AARP Lists This Caribbean Museum Co-Founded by Jamaicans among Top 5 to Visit in Florida

The state of Florida is known as the home of several world-class museums, such as the Dali Museum and The Ringling Museum of Art. It is also home to five unique new museums, including one focused on the Caribbean region, listed as must-see sites by the American Association of Retired Persons (AARP).

The Island SPACE Caribbean Museum in Plantation, Florida, has been included as one of the five best museums to visit in the state. Located in the Broward Mall near downtown Fort Lauderdale in Broward County, the museum opened in June of 2021. Broward County is Florida’s most ethnically diverse and home to a large community of individuals from Jamaica, Haiti, and other nations in the Caribbean.

island space

Exhibits in the Island SPACE Caribbean Museum, the first museum in the United States to explore the Caribbean heritage, include artifacts, cultural relics, fine art, and more representing the communities of the Caribbean region. The museum’s goal is to preserve and promote Caribbean history, culture, and art, as well as to celebrate the region’s ancestry, heritage, and traditions. The word “SPACE” in its name is an acronym for “Society for the Promotion of Artistic and Cultural Education,” and the museum’s exhibits reflect this purpose. The Island SPACE Caribbean Museum is open Thursdays through Saturdays from 11 am to 7 pm, and Sundays from 11 am to 6 pm. The museum is closed Monday through Wednesday. Admission ranges from $5 to $10.

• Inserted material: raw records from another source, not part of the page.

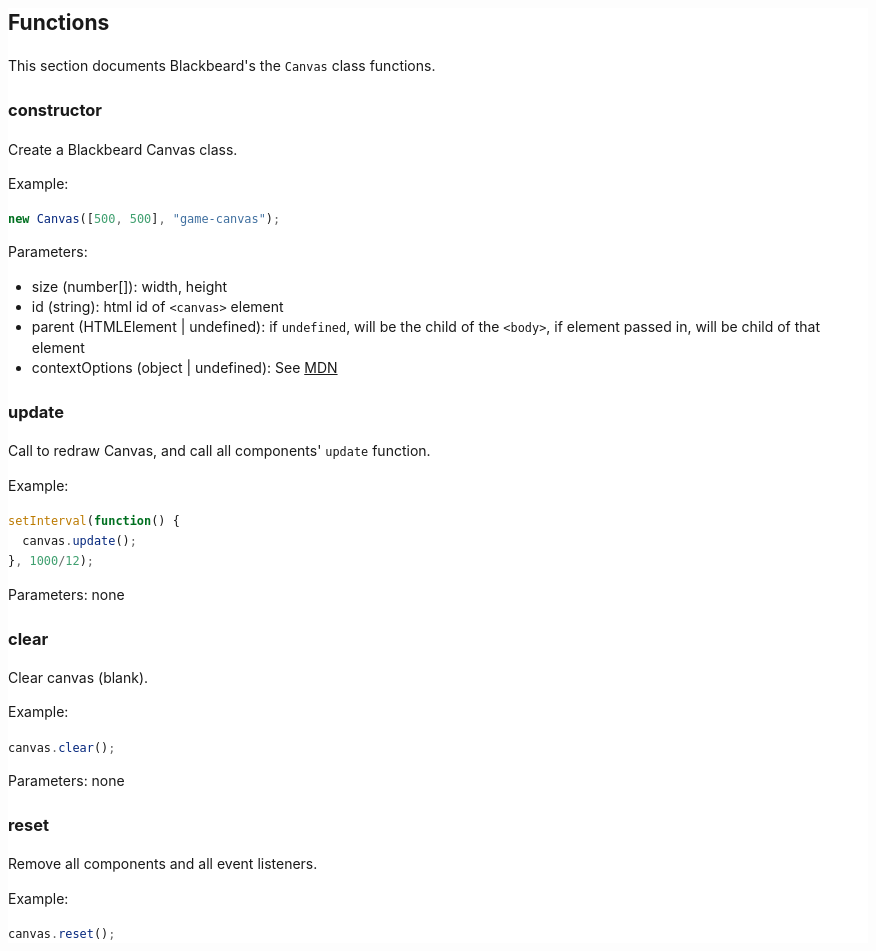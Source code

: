 ## Functions

This section documents Blackbeard's the `Canvas` class functions.

### constructor

Create a Blackbeard Canvas class.

Example:

```js
new Canvas([500, 500], "game-canvas");
```

Parameters:
- size (number[]): width, height
- id (string): html id of `<canvas>` element
- parent (HTMLElement | undefined): if `undefined`, will be the child of the `<body>`, if element passed in, will be child of that element
- contextOptions (object | undefined): See [MDN](https://developer.mozilla.org/en-US/docs/Web/API/HTMLCanvasElement/getContext#contextattributes)

### update

Call to redraw Canvas, and call all components' `update` function.

Example:

```js
setInterval(function() {
  canvas.update();
}, 1000/12);
```

Parameters: none

### clear

Clear canvas (blank).

Example:

```js
canvas.clear();
```

Parameters: none

### reset

Remove all components and all event listeners.

Example:

```js
canvas.reset();
```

The Island SPACE Caribbean Museum had is opening during the COVID-19 pandemic and features artifacts representing all the nations in the Caribbean. Its displays are organized chronologically, beginning with Indigenous peoples, colonialism, and emancipation. It then displays the traditions and foods of various locations. Examples of exhibits are a pair of Usain Bolt’s shoes and an examination of the history of Voodoo and other religions. According to co-founder Calibe Thompson, the inspiration for the museum was experiencing life in South Florida and meeting and feeling a kinship with other Caribbean immigrants in the community. Thompson and co-founder David Muir sought the help of Lonnie G. Bunch III, the founding director of Washington DC’s National Museum of African American History and Culture. Thompson said she obtained many of the artifacts in the museum from her mother’s collection of things she had saved from her childhood in Jamaica. Muir describes the current mission of the museum as “edutainment,” or trying to educate and entertain visitors at the same time in order to disseminate the message of Caribbean history.

The other four museums cited by the AARP are the 50,000-square-foot Superblue Miami interactive museum that supports and presents artists whose work features large, immersive formats; Fairgrounds St. Pete in St. Petersburg, which is located in the city’s warehouse arts district and presents an artist-made environment designed to allow visitors to escape reality through play; the Museum of the American Arts and Crafts Movement, also in St. Petersburg, which is the only museum in the world dedicated solely to the Arts and Crafts Movement; and the Tampa Baseball Museum, which explores the city’s baseball history commencing when its first baseball team was established in 1887.